The transition to RX (Q3 2026)
The company hires a restructuring bank (the same firm that has been on the file as the M&A coverage advisor, now staffing the RX team alongside coverage). The first deliverable is a 13-week cash flow, but the alternatives memo focuses on the maturity wall: can a DEO be structured for the bonds and an LMT for the term loan, or does the company need to file a prepackaged Chapter 11?
The chosen path
The recovery analysis shows that an out-of-court LMT-plus-DEO can reduce funded debt from $1.6 billion to $1.0 billion with senior creditors taking new senior debt at a sustainable coupon and bondholders converting to a combination of new debt and equity. The company executes the transaction over six months, with a backup prepackaged Chapter 11 plan negotiated and held in reserve in case the consent thresholds are missed. The maturity wall is scaled, but the engagement that started as a routine refi mandate ended as a comprehensive restructuring.
What This Means for Restructuring Bankers
For a restructuring banker triaging a new mandate driven by a maturity wall, the workstream looks different from a covenant-breach engagement or a liquidity-crisis filing. The cash flow is usually fine for the moment; the company is not in imminent default; the negotiation is about whether and how to refinance, exchange, or restructure the maturing tranche before the deadline arrives.
The standard sequence is to map the cap stack, model the refinancing case (what coupon and structure would clear the market today), model the A&E case (what extension fees and consents are achievable), model the DEO case (what exchange terms would clear the bondholder group), and model the comprehensive restructuring case (what an LMT or prepackaged Chapter 11 would look like). The output is a recommendation that names the primary path and the fallback triggers.
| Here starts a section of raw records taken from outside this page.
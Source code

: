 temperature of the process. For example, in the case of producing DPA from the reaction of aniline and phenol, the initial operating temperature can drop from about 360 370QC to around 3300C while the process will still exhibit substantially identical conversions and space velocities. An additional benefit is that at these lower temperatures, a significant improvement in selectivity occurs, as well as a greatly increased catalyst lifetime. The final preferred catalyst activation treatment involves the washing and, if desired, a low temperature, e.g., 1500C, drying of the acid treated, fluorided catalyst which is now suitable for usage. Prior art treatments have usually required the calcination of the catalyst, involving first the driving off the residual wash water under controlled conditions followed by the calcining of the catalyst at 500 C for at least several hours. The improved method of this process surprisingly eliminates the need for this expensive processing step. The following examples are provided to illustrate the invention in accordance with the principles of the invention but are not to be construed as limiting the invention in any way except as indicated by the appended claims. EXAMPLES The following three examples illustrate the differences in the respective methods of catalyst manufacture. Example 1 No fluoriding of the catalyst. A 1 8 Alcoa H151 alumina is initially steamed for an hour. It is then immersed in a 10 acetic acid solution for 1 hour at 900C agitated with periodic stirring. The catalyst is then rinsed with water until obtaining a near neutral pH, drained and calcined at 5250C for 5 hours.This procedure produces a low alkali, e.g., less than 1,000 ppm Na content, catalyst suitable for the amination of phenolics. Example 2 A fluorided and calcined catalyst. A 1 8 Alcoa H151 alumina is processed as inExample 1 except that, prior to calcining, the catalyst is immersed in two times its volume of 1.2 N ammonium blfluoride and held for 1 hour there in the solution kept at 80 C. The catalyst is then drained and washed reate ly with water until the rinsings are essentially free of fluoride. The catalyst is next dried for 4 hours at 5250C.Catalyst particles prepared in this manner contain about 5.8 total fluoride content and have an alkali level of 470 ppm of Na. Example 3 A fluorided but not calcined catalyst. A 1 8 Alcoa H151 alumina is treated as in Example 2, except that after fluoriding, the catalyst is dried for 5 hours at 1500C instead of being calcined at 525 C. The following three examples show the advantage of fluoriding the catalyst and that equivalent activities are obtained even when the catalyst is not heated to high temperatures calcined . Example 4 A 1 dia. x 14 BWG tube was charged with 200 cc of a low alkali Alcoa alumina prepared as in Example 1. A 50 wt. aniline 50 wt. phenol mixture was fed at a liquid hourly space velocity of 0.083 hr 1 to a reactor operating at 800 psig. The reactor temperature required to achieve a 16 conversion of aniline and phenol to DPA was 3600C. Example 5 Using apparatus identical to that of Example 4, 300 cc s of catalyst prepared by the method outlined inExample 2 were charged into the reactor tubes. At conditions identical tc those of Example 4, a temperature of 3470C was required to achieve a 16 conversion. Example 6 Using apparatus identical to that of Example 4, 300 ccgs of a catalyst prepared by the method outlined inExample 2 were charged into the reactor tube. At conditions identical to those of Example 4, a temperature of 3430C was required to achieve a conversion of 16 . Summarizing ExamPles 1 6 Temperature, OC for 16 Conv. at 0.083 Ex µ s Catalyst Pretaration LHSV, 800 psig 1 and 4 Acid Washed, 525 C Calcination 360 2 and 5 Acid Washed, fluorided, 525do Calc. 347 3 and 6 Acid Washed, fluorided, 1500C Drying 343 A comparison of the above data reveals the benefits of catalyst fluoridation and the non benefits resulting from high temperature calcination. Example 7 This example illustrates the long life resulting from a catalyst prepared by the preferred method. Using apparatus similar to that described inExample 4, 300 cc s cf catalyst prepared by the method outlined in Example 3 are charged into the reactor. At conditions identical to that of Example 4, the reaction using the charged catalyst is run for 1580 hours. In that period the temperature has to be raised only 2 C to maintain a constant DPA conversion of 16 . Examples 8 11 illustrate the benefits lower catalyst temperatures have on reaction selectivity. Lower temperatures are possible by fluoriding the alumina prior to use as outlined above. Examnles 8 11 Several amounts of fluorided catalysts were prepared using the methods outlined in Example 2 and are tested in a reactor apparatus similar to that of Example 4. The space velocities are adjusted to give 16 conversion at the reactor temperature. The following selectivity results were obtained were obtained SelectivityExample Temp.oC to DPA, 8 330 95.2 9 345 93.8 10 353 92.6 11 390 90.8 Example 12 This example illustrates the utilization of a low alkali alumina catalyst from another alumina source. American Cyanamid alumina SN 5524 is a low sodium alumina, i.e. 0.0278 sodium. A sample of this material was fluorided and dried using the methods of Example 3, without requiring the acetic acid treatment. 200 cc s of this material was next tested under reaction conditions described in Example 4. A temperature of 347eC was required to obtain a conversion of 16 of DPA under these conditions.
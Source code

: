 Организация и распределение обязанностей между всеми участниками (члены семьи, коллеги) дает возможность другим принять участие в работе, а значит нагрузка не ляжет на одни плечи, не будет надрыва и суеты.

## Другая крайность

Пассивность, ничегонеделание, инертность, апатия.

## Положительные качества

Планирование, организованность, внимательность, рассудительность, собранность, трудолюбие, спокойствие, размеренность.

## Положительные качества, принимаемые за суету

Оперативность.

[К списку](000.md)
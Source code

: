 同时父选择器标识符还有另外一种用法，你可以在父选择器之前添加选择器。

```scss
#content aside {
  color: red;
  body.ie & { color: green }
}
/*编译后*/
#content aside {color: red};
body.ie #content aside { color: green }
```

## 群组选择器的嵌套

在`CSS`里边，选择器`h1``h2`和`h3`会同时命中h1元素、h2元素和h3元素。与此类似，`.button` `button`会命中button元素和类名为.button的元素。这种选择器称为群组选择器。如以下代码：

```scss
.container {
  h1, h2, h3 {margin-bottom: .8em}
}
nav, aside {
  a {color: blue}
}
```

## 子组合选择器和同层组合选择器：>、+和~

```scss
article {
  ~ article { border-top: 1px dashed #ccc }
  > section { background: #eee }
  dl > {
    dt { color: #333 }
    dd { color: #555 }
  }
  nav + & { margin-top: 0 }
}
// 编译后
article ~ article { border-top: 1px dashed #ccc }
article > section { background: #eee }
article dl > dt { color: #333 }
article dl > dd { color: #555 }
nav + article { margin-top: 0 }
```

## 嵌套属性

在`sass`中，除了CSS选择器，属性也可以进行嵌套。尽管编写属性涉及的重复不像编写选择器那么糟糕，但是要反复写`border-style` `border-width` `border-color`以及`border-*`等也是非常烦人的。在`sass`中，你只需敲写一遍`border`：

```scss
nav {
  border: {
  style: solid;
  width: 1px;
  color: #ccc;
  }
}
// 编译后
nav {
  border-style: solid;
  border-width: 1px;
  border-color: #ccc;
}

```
If the refinancing case is feasible, the banker often hands the deal off to the bank's coverage team or to a leveraged finance group; if the path runs through DEO or LMT, the engagement becomes a real restructuring with the full RX toolkit (13-week cash flow, recovery waterfall, strategic-decision memo) brought to bear.
The maturity wall is, in the end, an engineering problem for the leveraged finance market most of the time and a restructuring problem some of the time. The banker's job is to recognize which version they are looking at, and to do it early enough that the option set is still wide. Reframing a "refi mandate" into an "RX mandate" at the right moment is one of the most consequential judgment calls in coverage banking, and the moment usually arrives quietly: a single conversation with a CLO manager who declines to extend, a no-names indicative quote that comes back two hundred basis points wider than expected, or a single quarter of EBITDA that closes the door on the path the model assumed.